La implementación de conmutadores transcripcionales ortogonales y sintonizables permite la perturbación controlada de los nodos transcripcionales de interés en plantas u hongos, lo que a su vez permite probar hipótesis y modelos derivados de los Objetivos 1 y 2. Además de los enfoques estándar de genética inversa, en este Objetivo desarrollamos nuevos conjuntos de controladores sintéticos, procesamiento de información de luz (interruptores optogenéticos) o compuestos moleculares (señal de nitrato, señales similares a la detección de quórum). Por ejemplo, para el diseño de redes transcripcionales recableadas o la adición de circuitos sintéticos tales como bucles de retroalimentación coherentes / incoherentes. En una realización, dichos conmutadores y circuitos podrían implementarse para permitir el control optogenético de propiedades biotecnológicas en hongos o plantas, y el diseño de osciladores moleculares independientes o acoplados. Tal enfoque nos permitiría probar el papel de los bucles moleculares para integrar los cambios ambientales de manera persistente (es decir, la memoria molecular), más allá de lo que ya se conoce para los ritmos circadianos. Como prueba de concepto, desarrollamos un circuito optogenético que permite que N. crassa se comporte como un “Live Canvas”. Las imágenes proyectadas sobre una capa de hongos provocan respuestas bioluminiscentes que recrean fielmente la imagen original. Sorprendentemente, al conectar este circuito optogenético con la red reguladora circadiana de N. crassa, el hongo reproduce en los días posteriores -de manera circadiana- la imagen que originalmente había “visto”, creando un efecto de memoria eidética (fotográfica). Tal fenómeno, puede producir nuevos conocimientos sobre las respuestas de fase y la comunicación celular, lo que nos permite diseccionar los mecanismos que pueden ejemplificar la memoria transcripcional a perturbaciones ambientales discretas. Utilizando una estrategia similar, planeamos explorar si otros bucles transcripcionales naturales (o modificados) son capaces de mostrar una memoria temporal comparable a los estímulos discretos o repetidos (por ejemplo, en respuesta a tratamientos transitorios con nitratos o cambios de temperatura). Comprender cómo estos bucles interactúan / se entrelazan y activan las vías de salida es fundamental para este objetivo.

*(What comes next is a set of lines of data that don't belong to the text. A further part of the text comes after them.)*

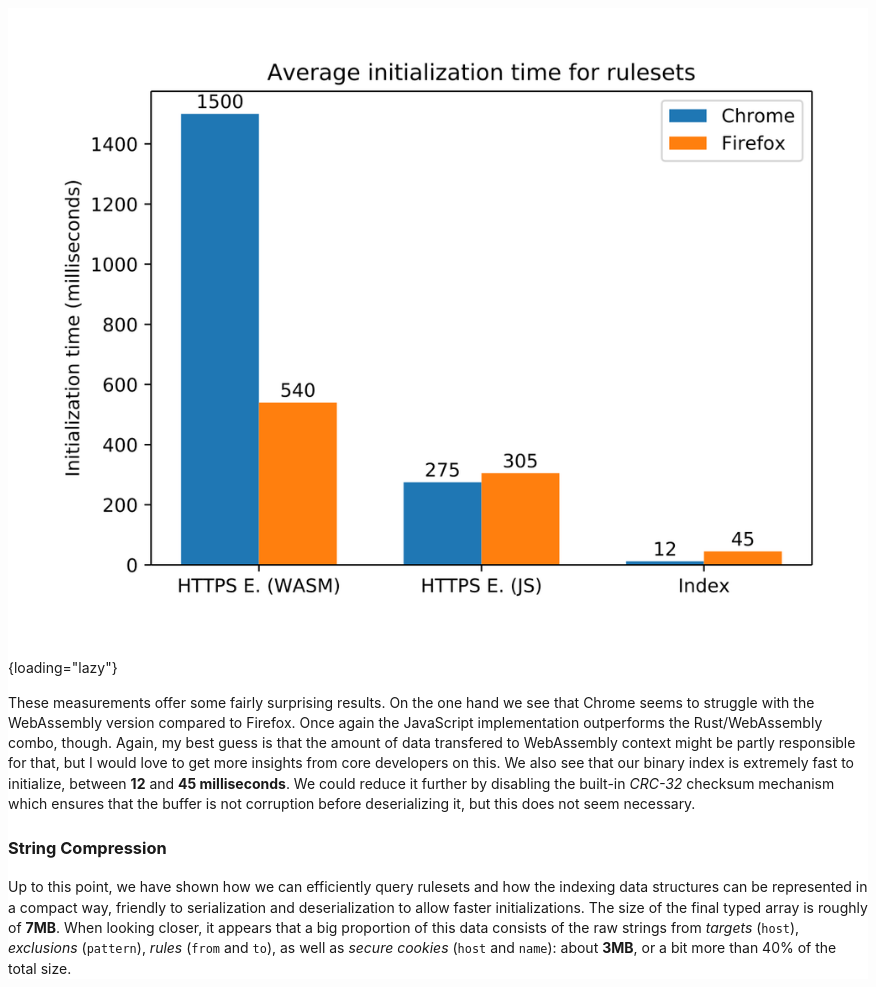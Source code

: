 ![Average initialization time for rulesets.](../images/posts/efficient-https-everywhere-engine/init.svg){loading="lazy"}

These measurements offer some fairly surprising results. On the one hand
we see that Chrome seems to struggle with the WebAssembly version compared to
Firefox. Once again the JavaScript implementation outperforms the
Rust/WebAssembly combo, though. Again, my best guess is that the amount of
data transfered to WebAssembly context might be partly responsible for that, but
I would love to get more insights from core developers on this. We also see that
our binary index is extremely fast to initialize, between **12** and **45
milliseconds**. We could reduce it further by disabling the built-in *CRC-32* checksum
mechanism which ensures that the buffer is not corruption before deserializing
it, but this does not seem necessary.

### String Compression

Up to this point, we have shown how we can efficiently query rulesets and how the
indexing data structures can be represented in a compact way, friendly to
serialization and deserialization to allow faster initializations. The size of
the final typed array is roughly of **7MB**. When looking closer, it appears that a
big proportion of this data consists of the raw strings from *targets* (`host`),
*exclusions* (`pattern`), *rules* (`from` and `to`), as well as *secure cookies*
(`host` and `name`): about **3MB**, or a bit more than 40% of the total size.
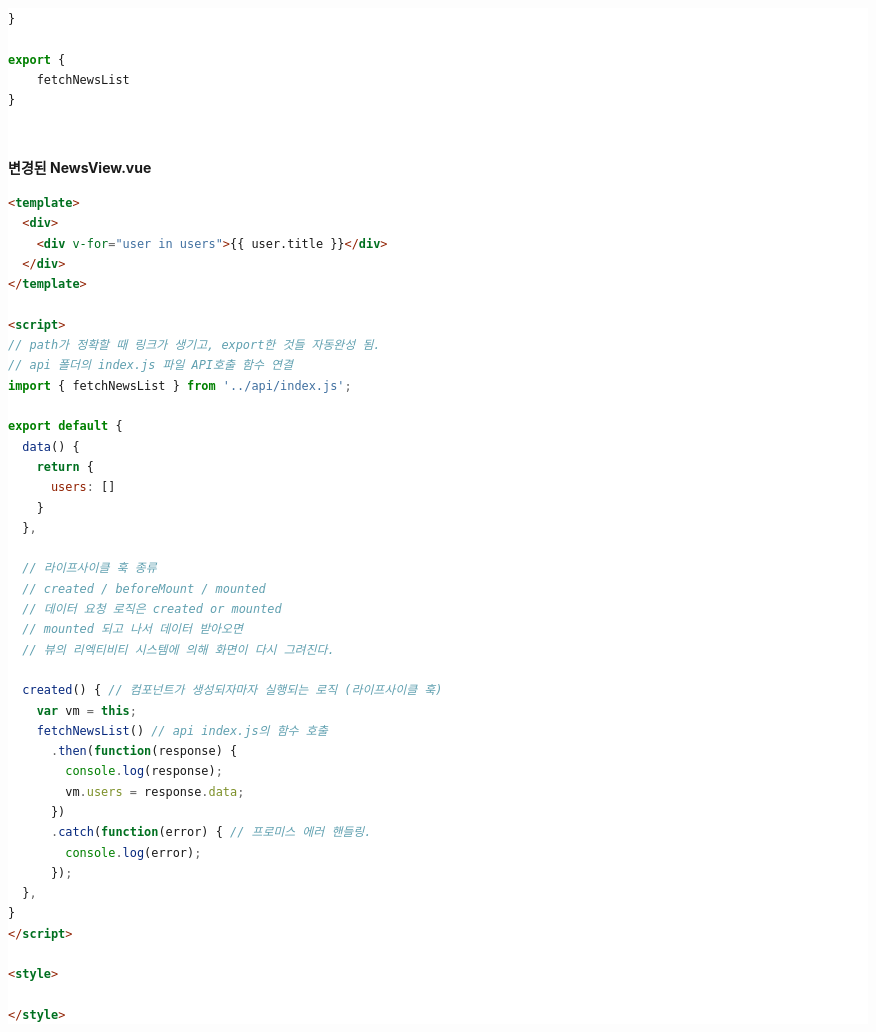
 ```js
}

export {
    fetchNewsList 
}
```

<br/>

**변경된 NewsView.vue**

```html
<template>
  <div>
    <div v-for="user in users">{{ user.title }}</div>
  </div>
</template>

<script>
// path가 정확할 때 링크가 생기고, export한 것들 자동완성 됨.
// api 폴더의 index.js 파일 API호출 함수 연결
import { fetchNewsList } from '../api/index.js';

export default {
  data() {
    return {
      users: []
    }
  },

  // 라이프사이클 훅 종류
  // created / beforeMount / mounted
  // 데이터 요청 로직은 created or mounted
  // mounted 되고 나서 데이터 받아오면
  // 뷰의 리엑티비티 시스템에 의해 화면이 다시 그려진다.

  created() { // 컴포넌트가 생성되자마자 실행되는 로직 (라이프사이클 훅)
    var vm = this;
    fetchNewsList() // api index.js의 함수 호출
      .then(function(response) {
        console.log(response);
        vm.users = response.data;
      })
      .catch(function(error) { // 프로미스 에러 핸들링.
        console.log(error);
      });
  },
}
</script>

<style>

</style>
```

iBio se compromete a tener un impacto duradero en la educación, el desarrollo de capacidades y la participación pública en las ciencias biológicas. Aunque esto pueda parecer una actividad de divulgación o capacitación, consideramos que es un Objetivo definitorio de nuestro Instituto que también contribuirá sustancialmente a impulsar nuestros Objetivos de investigación 1 a 3. Planeamos crear una plataforma de tecnologías de código abierto para sistemas de plantas / hongos y biología sintética. Esto implica la creación de recursos de software, hardware y wetware de código abierto para la construcción y pruebas genéticas eficientes, y nuevas herramientas para la obtención de imágenes de fluorescencia de plantas y hongos, entre otras actividades. La llegada de herramientas de fabricación personalizables, como impresoras 3D y máquinas de corte por láser, combinadas con software gratuito y microcontroladores fáciles de programar, permitirán la fabricación propia de dispositivos científicos a bajo costo. Planeamos aprovechar y promover este espíritu de «hágalo usted mismo» que ya ha dado lugar a una comunidad diversa que diseña, retoca y comparte una variedad de equipos de bajo costo en todo el mundo. Planeamos desarrollar herramientas para crear, por ejemplo, microscopios de código abierto para plantas y hongos combinando cámaras y ópticas en color de bajo costo, electrónica estándar, microcontroladores de código abierto y diseño paramétrico de piezas impresas en 3D. Además, generaremos herramientas para la fabricación rápida de ADN y una biblioteca abierta de componentes genéticos (por ejemplo, marcadores e inductores fluorescentes) para el estudio y la ingeniería de procesos biológicos de interés, como la señalización de N-nutrientes o la morfogénesis en la planta simple.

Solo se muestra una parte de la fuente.